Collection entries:
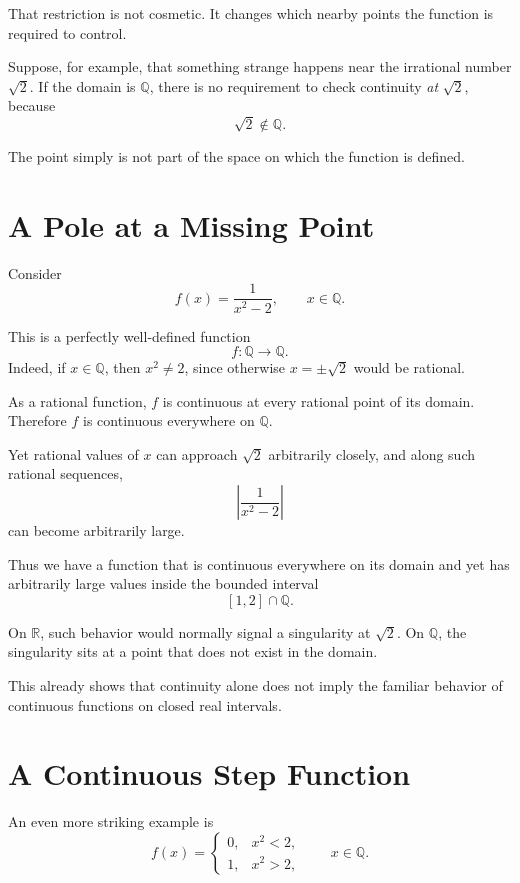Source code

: \documentclass{essay}
\begin{document}
That restriction is not cosmetic. It changes which nearby points the function
is required to control.

Suppose, for example, that something strange happens near the irrational
number \(\sqrt{2}\). If the domain is \(\mathbb{Q}\), there is no requirement
to check continuity \emph{at} \(\sqrt{2}\), because
\[ \sqrt{2}\notin\mathbb{Q}. \]

The point simply is not part of the space on which the function is defined.

\section{A Pole at a Missing Point}

Consider
\[ f(x)=\frac{1}{x^{2}-2}, \qquad x\in\mathbb{Q}. \]

This is a perfectly well-defined function
\[ f:\mathbb{Q}\to\mathbb{Q}. \]
Indeed, if \(x\in\mathbb{Q}\), then \(x^{2}\neq 2\), since otherwise
\(x=\pm\sqrt{2}\) would be rational.

As a rational function, \(f\) is continuous at every rational point of its
domain. Therefore \(f\) is continuous everywhere on \(\mathbb{Q}\).

Yet rational values of \(x\) can approach \(\sqrt{2}\) arbitrarily closely,
and along such rational sequences,
\[ \left|\frac{1}{x^{2}-2}\right| \]
can become arbitrarily large.

Thus we have a function that is continuous everywhere on its domain and yet
has arbitrarily large values inside the bounded interval
\[ [1,2]\cap\mathbb{Q}. \]

On \(\mathbb{R}\), such behavior would normally signal a singularity at
\(\sqrt{2}\). On \(\mathbb{Q}\), the singularity sits at a point that does not
exist in the domain.

This already shows that continuity alone does not imply the familiar behavior
of continuous functions on closed real intervals.

\section{A Continuous Step Function}

An even more striking example is
\[
  f(x)=
  \begin{cases}
    0, & x^{2}<2,\\
    1, & x^{2}>2,
  \end{cases}
  \qquad x\in\mathbb{Q}.
\]
\end{document}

Your objective: How many lines above contain the word "large"? Answer with the number alone.

Finished exercise: 2